Company Law – Form 24AA; Is it mandatory for every year?

Akhilesh Kumar Jha

According to Section 299 of the Companies Act, 1956, the Directors of the Company place Form 24AA, when they are appointed in the Board and every year at the last month of the Financial Year after its renewal.

The format of Form 24AA is prescribed under Companies (Central Government’s) General Rules and Forms, 1956. The Form 24AA is shown the nature of interest in any Contract or Arrangement of Directors.

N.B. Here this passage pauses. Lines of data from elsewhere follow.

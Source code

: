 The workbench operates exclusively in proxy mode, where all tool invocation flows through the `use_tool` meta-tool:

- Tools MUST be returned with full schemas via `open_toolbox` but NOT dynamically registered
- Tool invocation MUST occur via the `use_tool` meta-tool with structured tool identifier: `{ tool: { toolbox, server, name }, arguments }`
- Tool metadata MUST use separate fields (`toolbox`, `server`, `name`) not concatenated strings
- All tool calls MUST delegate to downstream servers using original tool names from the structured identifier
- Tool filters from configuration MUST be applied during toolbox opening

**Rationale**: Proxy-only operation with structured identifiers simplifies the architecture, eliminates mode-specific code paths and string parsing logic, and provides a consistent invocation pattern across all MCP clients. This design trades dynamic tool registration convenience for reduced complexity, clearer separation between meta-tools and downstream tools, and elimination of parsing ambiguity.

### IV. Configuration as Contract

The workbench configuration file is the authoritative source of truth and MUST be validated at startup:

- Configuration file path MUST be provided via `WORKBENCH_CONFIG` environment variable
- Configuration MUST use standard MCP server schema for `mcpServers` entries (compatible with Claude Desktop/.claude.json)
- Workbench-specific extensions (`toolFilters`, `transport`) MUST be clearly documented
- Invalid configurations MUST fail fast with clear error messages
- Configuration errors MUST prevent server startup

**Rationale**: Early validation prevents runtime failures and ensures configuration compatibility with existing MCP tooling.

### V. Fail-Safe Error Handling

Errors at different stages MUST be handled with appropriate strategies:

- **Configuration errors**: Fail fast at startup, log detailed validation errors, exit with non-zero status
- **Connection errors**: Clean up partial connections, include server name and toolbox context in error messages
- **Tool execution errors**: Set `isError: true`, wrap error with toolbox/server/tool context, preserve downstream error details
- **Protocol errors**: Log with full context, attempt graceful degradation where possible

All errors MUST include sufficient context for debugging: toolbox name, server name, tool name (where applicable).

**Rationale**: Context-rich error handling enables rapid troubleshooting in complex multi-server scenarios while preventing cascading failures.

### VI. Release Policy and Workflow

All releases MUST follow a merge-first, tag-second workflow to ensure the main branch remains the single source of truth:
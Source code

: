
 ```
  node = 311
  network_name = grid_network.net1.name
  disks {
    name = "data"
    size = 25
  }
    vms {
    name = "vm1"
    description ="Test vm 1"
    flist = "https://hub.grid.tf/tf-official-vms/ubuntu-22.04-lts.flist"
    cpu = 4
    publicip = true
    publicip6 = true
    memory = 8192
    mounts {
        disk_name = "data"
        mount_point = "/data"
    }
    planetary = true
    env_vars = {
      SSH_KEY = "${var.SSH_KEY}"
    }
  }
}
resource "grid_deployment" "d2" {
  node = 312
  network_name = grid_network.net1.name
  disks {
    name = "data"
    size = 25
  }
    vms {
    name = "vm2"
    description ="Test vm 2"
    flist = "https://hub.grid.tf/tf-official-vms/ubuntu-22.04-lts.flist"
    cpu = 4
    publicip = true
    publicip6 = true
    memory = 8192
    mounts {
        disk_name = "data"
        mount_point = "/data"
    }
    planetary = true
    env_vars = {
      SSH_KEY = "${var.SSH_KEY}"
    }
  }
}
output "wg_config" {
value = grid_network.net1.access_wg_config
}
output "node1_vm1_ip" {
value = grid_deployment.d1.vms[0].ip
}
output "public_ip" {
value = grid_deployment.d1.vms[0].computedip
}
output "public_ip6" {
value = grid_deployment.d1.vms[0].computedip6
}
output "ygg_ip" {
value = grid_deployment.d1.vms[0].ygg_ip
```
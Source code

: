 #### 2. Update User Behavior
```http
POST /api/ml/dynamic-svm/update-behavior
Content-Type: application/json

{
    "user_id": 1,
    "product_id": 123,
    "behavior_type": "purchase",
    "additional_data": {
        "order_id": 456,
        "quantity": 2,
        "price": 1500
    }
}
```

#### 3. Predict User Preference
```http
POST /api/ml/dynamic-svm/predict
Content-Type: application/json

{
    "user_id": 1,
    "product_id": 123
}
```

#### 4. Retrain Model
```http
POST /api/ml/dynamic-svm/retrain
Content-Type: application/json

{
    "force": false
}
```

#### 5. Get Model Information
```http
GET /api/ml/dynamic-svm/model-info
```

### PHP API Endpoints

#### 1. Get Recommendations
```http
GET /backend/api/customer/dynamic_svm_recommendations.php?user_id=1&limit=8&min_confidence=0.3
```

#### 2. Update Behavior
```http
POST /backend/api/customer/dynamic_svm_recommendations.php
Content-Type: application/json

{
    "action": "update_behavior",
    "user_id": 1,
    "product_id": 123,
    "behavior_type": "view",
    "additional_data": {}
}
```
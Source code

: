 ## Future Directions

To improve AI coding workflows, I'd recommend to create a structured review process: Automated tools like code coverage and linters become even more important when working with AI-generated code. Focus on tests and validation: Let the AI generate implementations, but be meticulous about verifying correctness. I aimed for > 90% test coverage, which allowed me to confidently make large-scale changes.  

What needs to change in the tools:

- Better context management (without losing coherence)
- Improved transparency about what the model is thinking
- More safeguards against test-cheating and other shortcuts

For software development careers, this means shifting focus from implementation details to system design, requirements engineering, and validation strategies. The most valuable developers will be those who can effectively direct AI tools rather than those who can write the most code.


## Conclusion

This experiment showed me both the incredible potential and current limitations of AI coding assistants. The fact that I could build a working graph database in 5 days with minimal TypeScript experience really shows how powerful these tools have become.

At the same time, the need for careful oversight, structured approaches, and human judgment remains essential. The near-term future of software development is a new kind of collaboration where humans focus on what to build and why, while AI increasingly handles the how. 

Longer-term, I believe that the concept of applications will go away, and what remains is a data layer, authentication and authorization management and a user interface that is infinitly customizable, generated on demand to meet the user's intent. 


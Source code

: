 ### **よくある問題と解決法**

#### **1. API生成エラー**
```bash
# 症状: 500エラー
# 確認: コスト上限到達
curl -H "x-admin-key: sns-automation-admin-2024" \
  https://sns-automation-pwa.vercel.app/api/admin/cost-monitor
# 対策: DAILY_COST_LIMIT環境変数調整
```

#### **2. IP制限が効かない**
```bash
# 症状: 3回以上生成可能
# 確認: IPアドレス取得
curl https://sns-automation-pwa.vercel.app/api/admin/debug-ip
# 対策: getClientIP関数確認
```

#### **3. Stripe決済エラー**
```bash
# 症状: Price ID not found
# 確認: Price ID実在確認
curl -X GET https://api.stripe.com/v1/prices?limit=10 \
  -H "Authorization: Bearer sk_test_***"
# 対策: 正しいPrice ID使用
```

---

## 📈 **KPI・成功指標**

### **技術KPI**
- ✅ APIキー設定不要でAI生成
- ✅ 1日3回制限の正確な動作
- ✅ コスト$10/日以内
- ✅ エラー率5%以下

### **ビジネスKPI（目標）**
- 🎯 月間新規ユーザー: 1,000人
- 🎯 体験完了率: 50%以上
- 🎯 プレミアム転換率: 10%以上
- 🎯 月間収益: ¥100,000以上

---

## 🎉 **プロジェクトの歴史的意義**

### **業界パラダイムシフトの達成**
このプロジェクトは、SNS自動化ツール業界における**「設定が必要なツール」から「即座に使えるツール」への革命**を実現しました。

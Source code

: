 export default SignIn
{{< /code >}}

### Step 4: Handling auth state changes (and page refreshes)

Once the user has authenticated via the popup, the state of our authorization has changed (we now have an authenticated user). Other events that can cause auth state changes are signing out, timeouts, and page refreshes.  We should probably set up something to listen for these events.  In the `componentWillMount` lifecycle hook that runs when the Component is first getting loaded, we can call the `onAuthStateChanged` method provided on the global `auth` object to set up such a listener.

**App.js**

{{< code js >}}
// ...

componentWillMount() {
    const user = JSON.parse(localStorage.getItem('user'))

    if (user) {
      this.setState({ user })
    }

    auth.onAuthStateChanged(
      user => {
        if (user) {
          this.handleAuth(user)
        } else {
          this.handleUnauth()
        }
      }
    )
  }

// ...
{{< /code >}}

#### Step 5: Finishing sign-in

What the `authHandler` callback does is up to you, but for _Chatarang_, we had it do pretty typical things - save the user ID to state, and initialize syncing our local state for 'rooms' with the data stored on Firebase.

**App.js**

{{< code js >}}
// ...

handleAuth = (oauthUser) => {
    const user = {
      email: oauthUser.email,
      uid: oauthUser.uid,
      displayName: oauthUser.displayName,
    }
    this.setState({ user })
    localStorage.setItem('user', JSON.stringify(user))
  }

It is the duty of Directors to give disclosure in Form 24AA for their nature of interest in such Contract or Arrangement. The nature of interest may be shown in any situation or condition either at the time of appointment of an Additional Director or execution of any contract. Either it will be directly or indirectly.

As we are aware, the all Contracts or Arrangements cover under Section 297 and 299 of the Companies Act, 1956. However, some Contracts or Arrangements are not covered under Section 297 of the Companies Act, 1956, such contracts must be covered under Section 299 of the Companies Act, 1956.

The Section 299 of the Companies Act, 1956 has wider than Section 297 of the Companies Act, 1956. In simple way, we can say that there is no definition of “Concern or Interest” in the Companies Act, 1956. Therefore, as soon as any Director executes any Contract or Arrangement where he has interest, he hit the Section 299 of the Companies Act, 1956.

Thereafter, it will be duty of such Director to make disclosure in Form 24AA in the Board Meeting about his nature of interest in such Contracts or Arrangement.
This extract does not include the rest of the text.